**Stored data:**
--- START ---
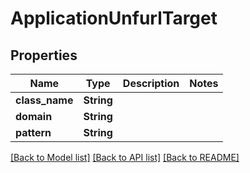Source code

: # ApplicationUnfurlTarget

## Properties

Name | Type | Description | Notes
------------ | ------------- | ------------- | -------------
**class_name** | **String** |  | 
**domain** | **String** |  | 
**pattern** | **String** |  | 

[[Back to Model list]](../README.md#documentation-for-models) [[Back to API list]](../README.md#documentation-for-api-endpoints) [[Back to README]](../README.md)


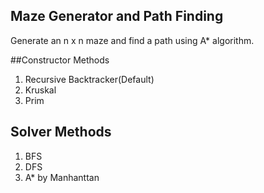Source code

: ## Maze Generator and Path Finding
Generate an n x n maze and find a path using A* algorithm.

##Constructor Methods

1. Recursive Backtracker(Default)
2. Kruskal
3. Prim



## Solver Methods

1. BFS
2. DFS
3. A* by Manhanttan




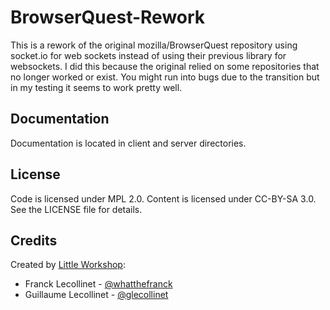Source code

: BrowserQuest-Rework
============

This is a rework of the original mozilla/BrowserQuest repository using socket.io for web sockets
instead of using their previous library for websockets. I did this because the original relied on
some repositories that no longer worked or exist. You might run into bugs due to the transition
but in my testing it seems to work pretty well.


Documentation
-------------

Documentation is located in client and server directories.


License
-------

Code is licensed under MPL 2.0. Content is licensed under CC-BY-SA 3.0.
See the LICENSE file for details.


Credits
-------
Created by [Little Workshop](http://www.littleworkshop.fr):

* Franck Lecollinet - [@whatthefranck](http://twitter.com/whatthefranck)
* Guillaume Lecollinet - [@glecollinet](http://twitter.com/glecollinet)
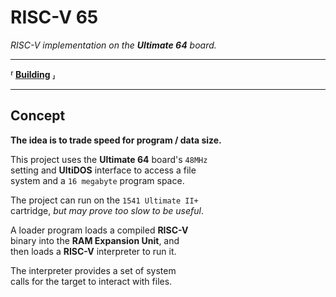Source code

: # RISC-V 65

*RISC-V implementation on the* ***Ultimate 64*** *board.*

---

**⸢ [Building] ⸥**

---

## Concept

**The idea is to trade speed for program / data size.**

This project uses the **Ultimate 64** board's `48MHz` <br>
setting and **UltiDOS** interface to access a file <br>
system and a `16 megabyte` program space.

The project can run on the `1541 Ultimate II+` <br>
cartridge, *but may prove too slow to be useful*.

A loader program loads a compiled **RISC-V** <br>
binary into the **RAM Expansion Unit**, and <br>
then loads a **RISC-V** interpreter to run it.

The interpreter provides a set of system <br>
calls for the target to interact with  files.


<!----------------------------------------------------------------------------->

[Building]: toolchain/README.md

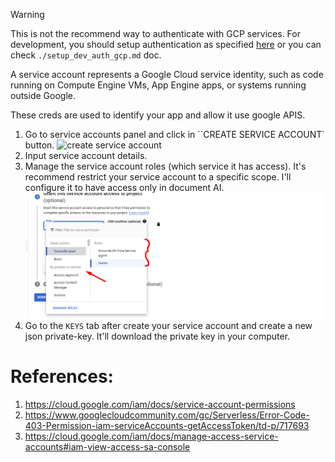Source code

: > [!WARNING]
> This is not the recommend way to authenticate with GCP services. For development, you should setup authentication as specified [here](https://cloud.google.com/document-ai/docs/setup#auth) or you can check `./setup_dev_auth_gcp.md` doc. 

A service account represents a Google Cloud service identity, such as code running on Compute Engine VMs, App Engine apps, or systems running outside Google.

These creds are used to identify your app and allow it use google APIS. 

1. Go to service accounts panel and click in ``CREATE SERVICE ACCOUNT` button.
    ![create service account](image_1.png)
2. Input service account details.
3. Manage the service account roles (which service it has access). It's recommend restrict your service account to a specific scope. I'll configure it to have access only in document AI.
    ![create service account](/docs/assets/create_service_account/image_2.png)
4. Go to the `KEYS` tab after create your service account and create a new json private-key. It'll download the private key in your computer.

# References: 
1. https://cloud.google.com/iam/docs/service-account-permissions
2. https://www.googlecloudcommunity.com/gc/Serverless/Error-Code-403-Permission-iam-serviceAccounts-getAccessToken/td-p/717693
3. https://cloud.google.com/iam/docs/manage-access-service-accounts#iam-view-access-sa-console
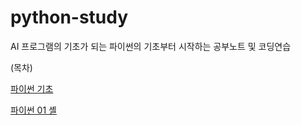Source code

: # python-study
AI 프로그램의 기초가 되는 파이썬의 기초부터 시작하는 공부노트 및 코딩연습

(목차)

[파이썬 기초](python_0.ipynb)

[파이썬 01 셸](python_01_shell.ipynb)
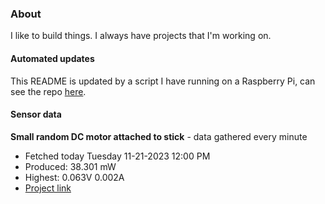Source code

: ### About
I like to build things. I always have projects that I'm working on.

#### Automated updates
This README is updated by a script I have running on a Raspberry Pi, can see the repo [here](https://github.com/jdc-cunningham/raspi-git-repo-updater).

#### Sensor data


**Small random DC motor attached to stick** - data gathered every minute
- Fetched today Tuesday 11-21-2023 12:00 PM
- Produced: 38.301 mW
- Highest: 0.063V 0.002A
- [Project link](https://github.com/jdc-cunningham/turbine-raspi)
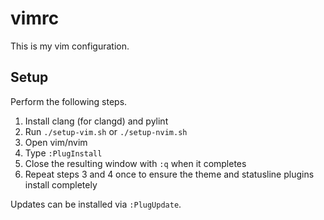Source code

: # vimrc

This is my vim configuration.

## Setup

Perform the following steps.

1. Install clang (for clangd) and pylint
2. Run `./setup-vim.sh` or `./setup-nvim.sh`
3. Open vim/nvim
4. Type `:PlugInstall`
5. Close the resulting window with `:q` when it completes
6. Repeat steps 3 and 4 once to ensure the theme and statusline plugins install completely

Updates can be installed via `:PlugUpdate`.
--- END ---
**Task instructions:** Across the whole listing above, count each line in which the string "loads" occurs; respond with that number only.

**Task result:** 2